#### [Exercise objective]
The records below must be output exactly, with no images carried over.

---------- Information

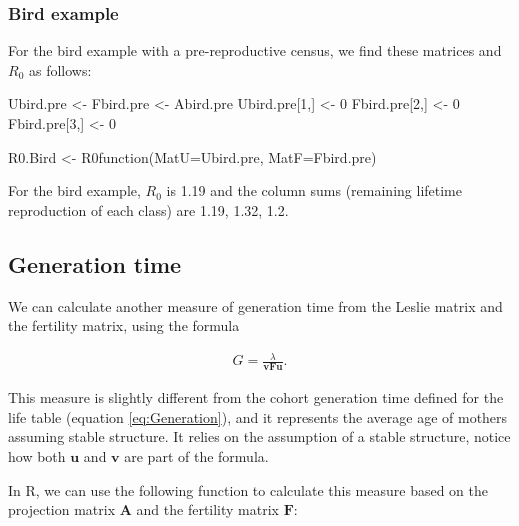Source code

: \documentclass[
]{book}
\newenvironment{Shaded}{\begin{snugshade}}{\end{snugshade}}
\newcommand{\AttributeTok}[1]{\textcolor[rgb]{0.77,0.63,0.00}{#1}}
\newcommand{\DecValTok}[1]{\textcolor[rgb]{0.00,0.00,0.81}{#1}}
\newcommand{\FunctionTok}[1]{\textcolor[rgb]{0.00,0.00,0.00}{#1}}
\newcommand{\NormalTok}[1]{#1}
\newcommand{\OtherTok}[1]{\textcolor[rgb]{0.56,0.35,0.01}{#1}}
\begin{document}
\hypertarget{bird-example-9}{%
\subsubsection*{Bird example}\label{bird-example-9}}

For the bird example with a pre-reproductive census, we find these matrices and \(R_0\) as follows:

\begin{Shaded}
\begin{Highlighting}[]
\NormalTok{Ubird.pre }\OtherTok{\textless{}{-}}\NormalTok{ Fbird.pre }\OtherTok{\textless{}{-}}\NormalTok{ Abird.pre}
\NormalTok{Ubird.pre[}\DecValTok{1}\NormalTok{,] }\OtherTok{\textless{}{-}} \DecValTok{0}
\NormalTok{Fbird.pre[}\DecValTok{2}\NormalTok{,] }\OtherTok{\textless{}{-}} \DecValTok{0}
\NormalTok{Fbird.pre[}\DecValTok{3}\NormalTok{,] }\OtherTok{\textless{}{-}} \DecValTok{0}

\NormalTok{R0.Bird }\OtherTok{\textless{}{-}} \FunctionTok{R0function}\NormalTok{(}\AttributeTok{MatU=}\NormalTok{Ubird.pre, }\AttributeTok{MatF=}\NormalTok{Fbird.pre)}
\end{Highlighting}
\end{Shaded}

For the bird example, \(R_0\) is 1.19 and the column sums (remaining lifetime reproduction of each class) are 1.19, 1.32, 1.2.

\hypertarget{gentime}{%
\subsection{Generation time}\label{gentime}}

We can calculate another measure of generation time from the Leslie matrix and the fertility matrix, using the formula

\begin{align}
G=\frac{\lambda}{\mathbf{v}\mathbf{F}\mathbf{u}}.
\label{eq:GTime}
\end{align}

This measure is slightly different from the cohort generation time defined for the life table (equation \eqref{eq:Generation}), and it represents the average age of mothers assuming stable structure. It relies on the assumption of a stable structure, notice how both \(\mathbf{u}\) and \(\mathbf{v}\) are part of the formula.

In R, we can use the following function to calculate this measure based on the projection matrix \(\mathbf{A}\) and the fertility matrix \(\mathbf{F}\):
\end{document}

--------------------

#### [Task result]
Source code

: \documentclass[
]{book}
\newenvironment{Shaded}{\begin{snugshade}}{\end{snugshade}}
\newcommand{\AttributeTok}[1]{\textcolor[rgb]{0.77,0.63,0.00}{#1}}
\newcommand{\DecValTok}[1]{\textcolor[rgb]{0.00,0.00,0.81}{#1}}
\newcommand{\FunctionTok}[1]{\textcolor[rgb]{0.00,0.00,0.00}{#1}}
\newcommand{\NormalTok}[1]{#1}
\newcommand{\OtherTok}[1]{\textcolor[rgb]{0.56,0.35,0.01}{#1}}
\begin{document}
\hypertarget{bird-example-9}{%
\subsubsection*{Bird example}\label{bird-example-9}}

For the bird example with a pre-reproductive census, we find these matrices and \(R_0\) as follows:

\begin{Shaded}
\begin{Highlighting}[]
\NormalTok{Ubird.pre }\OtherTok{\textless{}{-}}\NormalTok{ Fbird.pre }\OtherTok{\textless{}{-}}\NormalTok{ Abird.pre}
\NormalTok{Ubird.pre[}\DecValTok{1}\NormalTok{,] }\OtherTok{\textless{}{-}} \DecValTok{0}
\NormalTok{Fbird.pre[}\DecValTok{2}\NormalTok{,] }\OtherTok{\textless{}{-}} \DecValTok{0}
\NormalTok{Fbird.pre[}\DecValTok{3}\NormalTok{,] }\OtherTok{\textless{}{-}} \DecValTok{0}

\NormalTok{R0.Bird }\OtherTok{\textless{}{-}} \FunctionTok{R0function}\NormalTok{(}\AttributeTok{MatU=}\NormalTok{Ubird.pre, }\AttributeTok{MatF=}\NormalTok{Fbird.pre)}
\end{Highlighting}
\end{Shaded}

For the bird example, \(R_0\) is 1.19 and the column sums (remaining lifetime reproduction of each class) are 1.19, 1.32, 1.2.

\hypertarget{gentime}{%
\subsection{Generation time}\label{gentime}}

We can calculate another measure of generation time from the Leslie matrix and the fertility matrix, using the formula

\begin{align}
G=\frac{\lambda}{\mathbf{v}\mathbf{F}\mathbf{u}}.
\label{eq:GTime}
\end{align}

This measure is slightly different from the cohort generation time defined for the life table (equation \eqref{eq:Generation}), and it represents the average age of mothers assuming stable structure. It relies on the assumption of a stable structure, notice how both \(\mathbf{u}\) and \(\mathbf{v}\) are part of the formula.

In R, we can use the following function to calculate this measure based on the projection matrix \(\mathbf{A}\) and the fertility matrix \(\mathbf{F}\):
\end{document}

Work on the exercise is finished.